= Notre-Dame school =

School of High Middle Age composers associated with Notre-Dame cathedral, Paris

The Notre-Dame school or the Notre-Dame school of polyphony refers to the group of composers working at or near the Notre-Dame Cathedral in Paris from about 1160 to 1250, along with the music they produced.

The only composers whose names have come down to us from this time are Léonin and Pérotin. Both were mentioned by an anonymous English student, known as Anonymous IV, who was either working or studying at Notre-Dame later in the 13th century. In addition to naming the two composers as "the best composers of organum," and specifying that they compiled the big book of organum known as the Magnus Liber Organi, he provides a few tantalizing bits of information on the music and the principles involved in its composition. Pérotin is the first composer of organum quadruplum—four-voice polyphony—at least the first composer whose music has survived, since complete survivals of notated music from this time are scarce.

Léonin, Pérotin and the other anonymous composers whose music has survived are representatives of the era of European music history known as the ars antiqua. The motet was first developed during this period out of the clausula, which is one of the most frequently encountered types of composition in the Magnus Liber Organi.

While music with notation has survived, in substantial quantity, the interpretation of this music, especially with regard to rhythm, remains controversial.

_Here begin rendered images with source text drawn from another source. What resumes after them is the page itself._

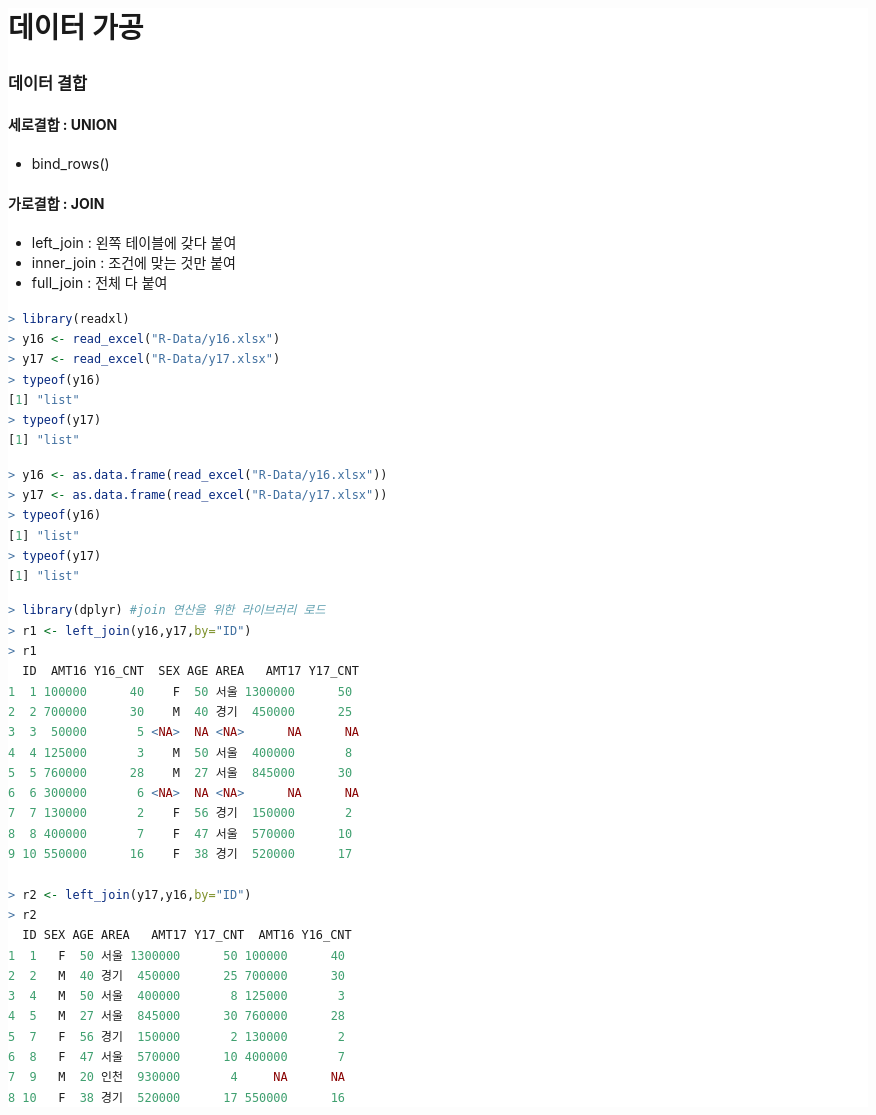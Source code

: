 # 데이터 가공

### 데이터 결합

#### 세로결합 :  UNION

* bind_rows()

#### 가로결합 : JOIN

* left_join : 왼쪽 테이블에 갖다 붙여
* inner_join : 조건에 맞는 것만 붙여
* full_join : 전체 다 붙여

```r
> library(readxl)
> y16 <- read_excel("R-Data/y16.xlsx")
> y17 <- read_excel("R-Data/y17.xlsx")                                                  
> typeof(y16)                                                                       
[1] "list"
> typeof(y17)
[1] "list"
```

```r
> y16 <- as.data.frame(read_excel("R-Data/y16.xlsx"))
> y17 <- as.data.frame(read_excel("R-Data/y17.xlsx"))                                   
> typeof(y16)                                                                           
[1] "list"
> typeof(y17)
[1] "list"
```

```r
> library(dplyr) #join 연산을 위한 라이브러리 로드
> r1 <- left_join(y16,y17,by="ID")
> r1
  ID  AMT16 Y16_CNT  SEX AGE AREA   AMT17 Y17_CNT
1  1 100000      40    F  50 서울 1300000      50
2  2 700000      30    M  40 경기  450000      25
3  3  50000       5 <NA>  NA <NA>      NA      NA
4  4 125000       3    M  50 서울  400000       8
5  5 760000      28    M  27 서울  845000      30
6  6 300000       6 <NA>  NA <NA>      NA      NA
7  7 130000       2    F  56 경기  150000       2
8  8 400000       7    F  47 서울  570000      10
9 10 550000      16    F  38 경기  520000      17

> r2 <- left_join(y17,y16,by="ID")
> r2
  ID SEX AGE AREA   AMT17 Y17_CNT  AMT16 Y16_CNT
1  1   F  50 서울 1300000      50 100000      40
2  2   M  40 경기  450000      25 700000      30
3  4   M  50 서울  400000       8 125000       3
4  5   M  27 서울  845000      30 760000      28
5  7   F  56 경기  150000       2 130000       2
6  8   F  47 서울  570000      10 400000       7
7  9   M  20 인천  930000       4     NA      NA
8 10   F  38 경기  520000      17 550000      16
```
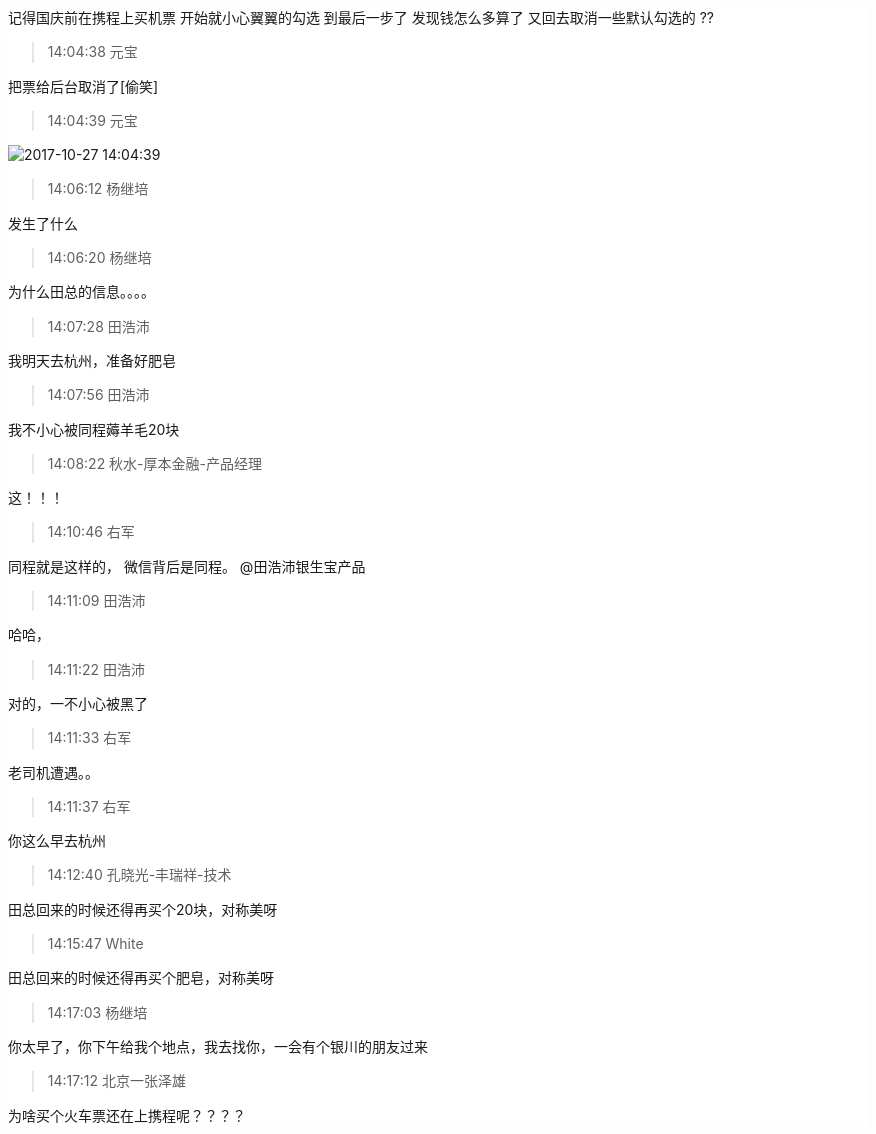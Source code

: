 记得国庆前在携程上买机票 开始就小心翼翼的勾选 到最后一步了 发现钱怎么多算了 又回去取消一些默认勾选的 ??   
   
> 14:04:38  元宝  
   
把票给后台取消了[偷笑]  
   
> 14:04:39  元宝  
   
![2017-10-27 14:04:39](http://wechat.lixf.cn/img/20171027_140439.png) 
   
> 14:06:12  杨继培  
   
发生了什么  
   
> 14:06:20  杨继培  
   
为什么田总的信息。。。。  
   
> 14:07:28  田浩沛  
   
我明天去杭州，准备好肥皂  
   
> 14:07:56  田浩沛  
   
我不小心被同程薅羊毛20块  
   
> 14:08:22  秋水-厚本金融-产品经理  
   
这！！！  
   
> 14:10:46  右军  
   
同程就是这样的， 微信背后是同程。 @田浩沛银生宝产品   
   
> 14:11:09  田浩沛  
   
哈哈，  
   
> 14:11:22  田浩沛  
   
对的，一不小心被黑了  
   
> 14:11:33  右军  
   
老司机遭遇。。  
   
> 14:11:37  右军  
   
你这么早去杭州  
   
> 14:12:40  孔晓光-丰瑞祥-技术  
   
田总回来的时候还得再买个20块，对称美呀  
   
> 14:15:47  White  
   
田总回来的时候还得再买个肥皂，对称美呀  
   
> 14:17:03  杨继培  
   
你太早了，你下午给我个地点，我去找你，一会有个银川的朋友过来  
   
> 14:17:12  北京一张泽雄  
   
为啥买个火车票还在上携程呢？？？？  
   
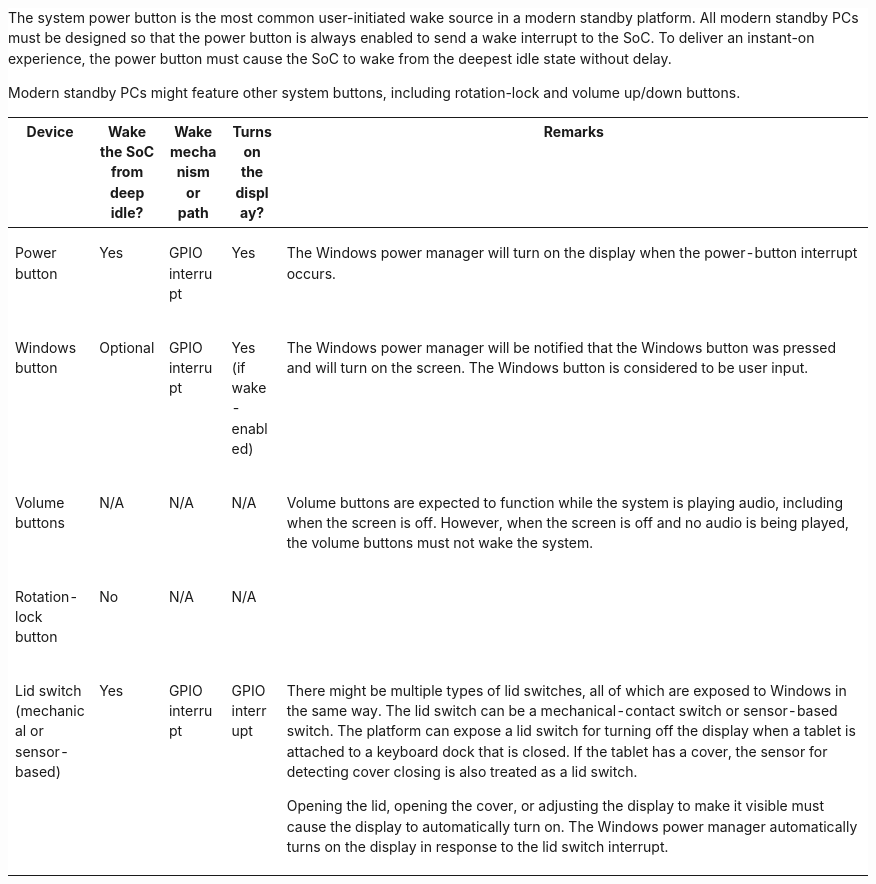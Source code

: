 
The system power button is the most common user-initiated wake source in a modern standby platform. All modern standby PCs must be designed so that the power button is always enabled to send a wake interrupt to the SoC. To deliver an instant-on experience, the power button must cause the SoC to wake from the deepest idle state without delay.

Modern standby PCs might feature other system buttons, including rotation-lock and volume up/down buttons.

<table>
<thead>
<tr class="header">
<th>Device</th>
<th>Wake the SoC from deep idle?</th>
<th>Wake mechanism or path</th>
<th>Turns on the display?</th>
<th>Remarks</th>
</tr>
</thead>
<tbody valign="top">
<tr class="odd">
<td><p>Power button</p></td>
<td><p>Yes</p></td>
<td><p>GPIO interrupt</p></td>
<td><p>Yes</p></td>
<td><p>The Windows power manager will turn on the display when the power-button interrupt occurs.</p></td>
</tr>
<tr class="even">
<td><p>Windows button</p></td>
<td><p>Optional</p></td>
<td><p>GPIO interrupt</p></td>
<td><p>Yes (if wake-enabled)</p></td>
<td><p>The Windows power manager will be notified that the Windows button was pressed and will turn on the screen. The Windows button is considered to be user input.</p></td>
</tr>
<tr class="odd">
<td><p>Volume buttons</p></td>
<td><p>N/A</p></td>
<td><p>N/A</p></td>
<td><p>N/A</p></td>
<td><p>Volume buttons are expected to function while the system is playing audio, including when the screen is off. However, when the screen is off and no audio is being played, the volume buttons must not wake the system.</p></td>
</tr>
<tr class="even">
<td><p>Rotation-lock button</p></td>
<td><p>No</p></td>
<td><p>N/A</p></td>
<td><p>N/A</p></td>
<td><p></p></td>
</tr>
<tr class="odd">
<td><p>Lid switch (mechanical or sensor-based)</p></td>
<td><p>Yes</p></td>
<td><p>GPIO interrupt</p></td>
<td><p>GPIO interrupt</p></td>
<td><p>There might be multiple types of lid switches, all of which are exposed to Windows in the same way. The lid switch can be a mechanical-contact switch or sensor-based switch. The platform can expose a lid switch for turning off the display when a tablet is attached to a keyboard dock that is closed. If the tablet has a cover, the sensor for detecting cover closing is also treated as a lid switch.</p>
<p>Opening the lid, opening the cover, or adjusting the display to make it visible must cause the display to automatically turn on. The Windows power manager automatically turns on the display in response to the lid switch interrupt.</p></td>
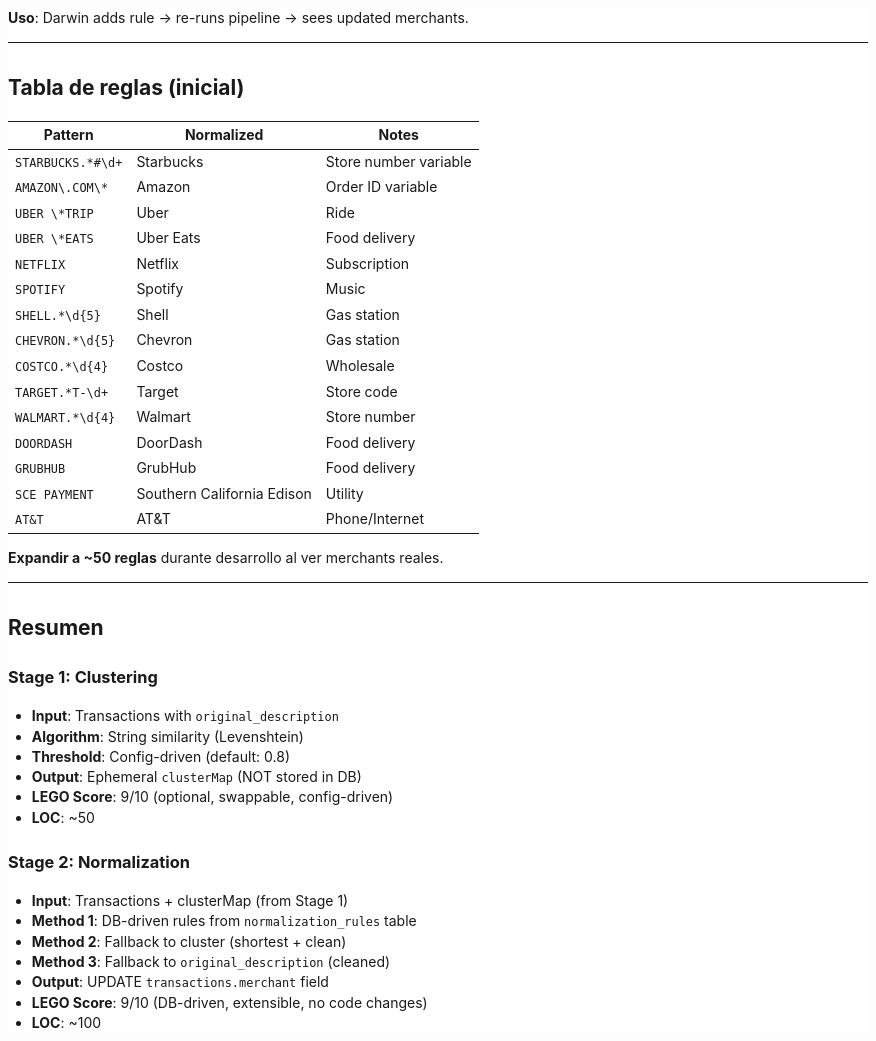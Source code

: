 **Uso**: Darwin adds rule → re-runs pipeline → sees updated merchants.

---

## Tabla de reglas (inicial)

| Pattern | Normalized | Notes |
|---------|-----------|-------|
| `STARBUCKS.*#\d+` | Starbucks | Store number variable |
| `AMAZON\.COM\*` | Amazon | Order ID variable |
| `UBER \*TRIP` | Uber | Ride |
| `UBER \*EATS` | Uber Eats | Food delivery |
| `NETFLIX` | Netflix | Subscription |
| `SPOTIFY` | Spotify | Music |
| `SHELL.*\d{5}` | Shell | Gas station |
| `CHEVRON.*\d{5}` | Chevron | Gas station |
| `COSTCO.*\d{4}` | Costco | Wholesale |
| `TARGET.*T-\d+` | Target | Store code |
| `WALMART.*\d{4}` | Walmart | Store number |
| `DOORDASH` | DoorDash | Food delivery |
| `GRUBHUB` | GrubHub | Food delivery |
| `SCE PAYMENT` | Southern California Edison | Utility |
| `AT&T` | AT&T | Phone/Internet |

**Expandir a ~50 reglas** durante desarrollo al ver merchants reales.

---

## Resumen

### Stage 1: Clustering
- **Input**: Transactions with `original_description`
- **Algorithm**: String similarity (Levenshtein)
- **Threshold**: Config-driven (default: 0.8)
- **Output**: Ephemeral `clusterMap` (NOT stored in DB)
- **LEGO Score**: 9/10 (optional, swappable, config-driven)
- **LOC**: ~50

### Stage 2: Normalization
- **Input**: Transactions + clusterMap (from Stage 1)
- **Method 1**: DB-driven rules from `normalization_rules` table
- **Method 2**: Fallback to cluster (shortest + clean)
- **Method 3**: Fallback to `original_description` (cleaned)
- **Output**: UPDATE `transactions.merchant` field
- **LEGO Score**: 9/10 (DB-driven, extensible, no code changes)
- **LOC**: ~100
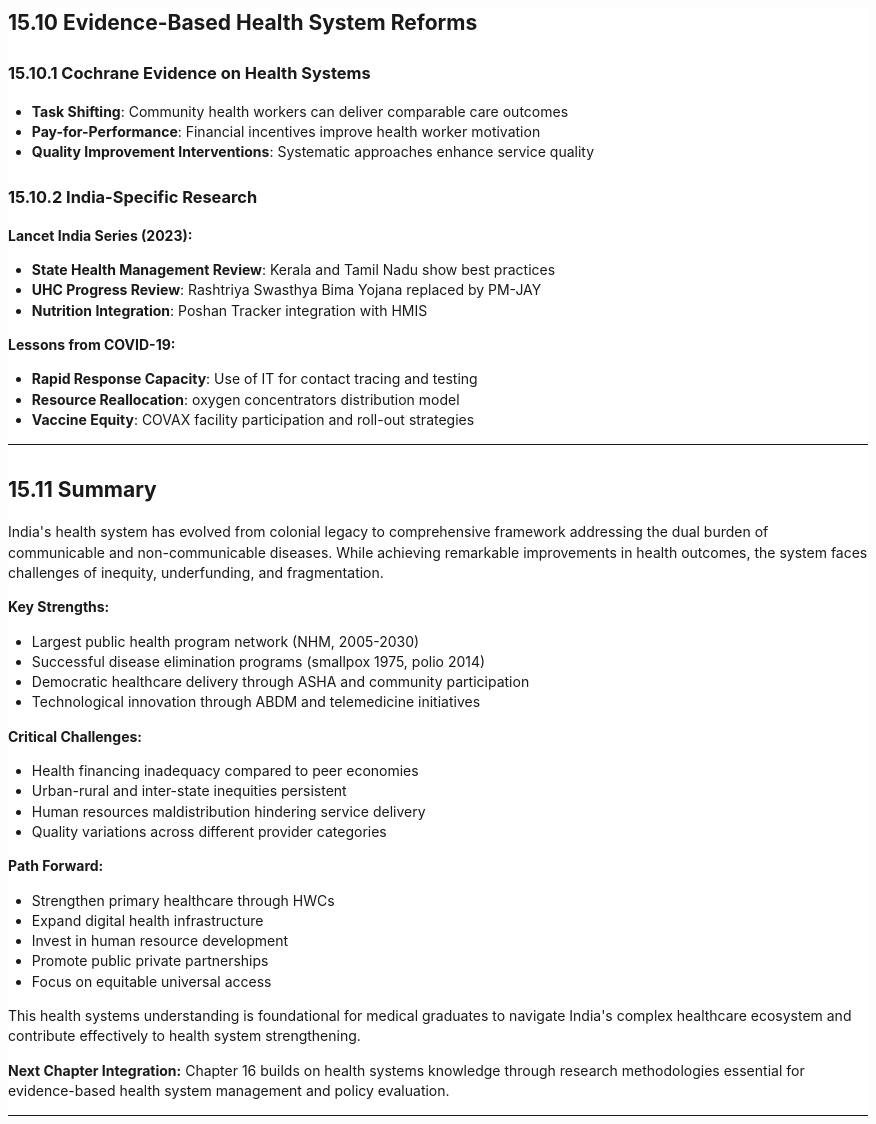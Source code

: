 
## 15.10 Evidence-Based Health System Reforms

### 15.10.1 Cochrane Evidence on Health Systems
- **Task Shifting**: Community health workers can deliver comparable care outcomes
- **Pay-for-Performance**: Financial incentives improve health worker motivation
- **Quality Improvement Interventions**: Systematic approaches enhance service quality

### 15.10.2 India-Specific Research
**Lancet India Series (2023):**
- **State Health Management Review**: Kerala and Tamil Nadu show best practices
- **UHC Progress Review**: Rashtriya Swasthya Bima Yojana replaced by PM-JAY
- **Nutrition Integration**: Poshan Tracker integration with HMIS

**Lessons from COVID-19:**
- **Rapid Response Capacity**: Use of IT for contact tracing and testing
- **Resource Reallocation**: oxygen concentrators distribution model
- **Vaccine Equity**: COVAX facility participation and roll-out strategies

---

## 15.11 Summary

India's health system has evolved from colonial legacy to comprehensive framework addressing the dual burden of communicable and non-communicable diseases. While achieving remarkable improvements in health outcomes, the system faces challenges of inequity, underfunding, and fragmentation.

**Key Strengths:**
- Largest public health program network (NHM, 2005-2030)
- Successful disease elimination programs (smallpox 1975, polio 2014)
- Democratic healthcare delivery through ASHA and community participation
- Technological innovation through ABDM and telemedicine initiatives

**Critical Challenges:**
- Health financing inadequacy compared to peer economies
- Urban-rural and inter-state inequities persistent
- Human resources maldistribution hindering service delivery
- Quality variations across different provider categories

**Path Forward:**
- Strengthen primary healthcare through HWCs
- Expand digital health infrastructure
- Invest in human resource development
- Promote public private partnerships
- Focus on equitable universal access

This health systems understanding is foundational for medical graduates to navigate India's complex healthcare ecosystem and contribute effectively to health system strengthening.

**Next Chapter Integration:** Chapter 16 builds on health systems knowledge through research methodologies essential for evidence-based health system management and policy evaluation.

---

Three music theorists describe the contemporary practice: Johannes de Garlandia, Franco of Cologne, and Anonymous IV. However, they were all writing more than two generations after the music was written, and may have been imposing their current practice, which was quickly evolving, on music which was conceived differently. In much music of the Notre-Dame School the lowest voices sing long note values while the upper voice or voices sing highly ornamented lines, which often use repeating patterns of long and short notes known as the "rhythmic modes". This marked the beginning of notation capable of showing relative durations of notes within and between parts.

==Notre-Dame motets==
Bevilacqua notes that "While it is known that Parisian organum and related genres were being cultivated in the last quarter of the twelfth century, no manuscript collection dating before the 1230s has yet been discovered. The surviving Notre-Dame sources do not predate the decade 1230–40 at the earliest". The earliest known motets are the Notre-Dame motets, written by composers such as Leonin and Perotin during the 13th century. These motets were polyphonic, with a different text in each voice, and employed the rhythmic modes. An example of a Notre-Dame motet is Salve, salus hominum/O radians stella/nostrum by Perotin, composed between 1180 and 1238. Nunes-Le Page and her colleagues note, however, that "there are many uncertainties about the actual date of the first compositions of polyphonies. However, it is very likely that if Bishop Odo de Sully proclaimed the use of polyphonies for the most significant liturgical observances in the decrees of 1198 and 1199, these polyphonies existed prior to those decrees.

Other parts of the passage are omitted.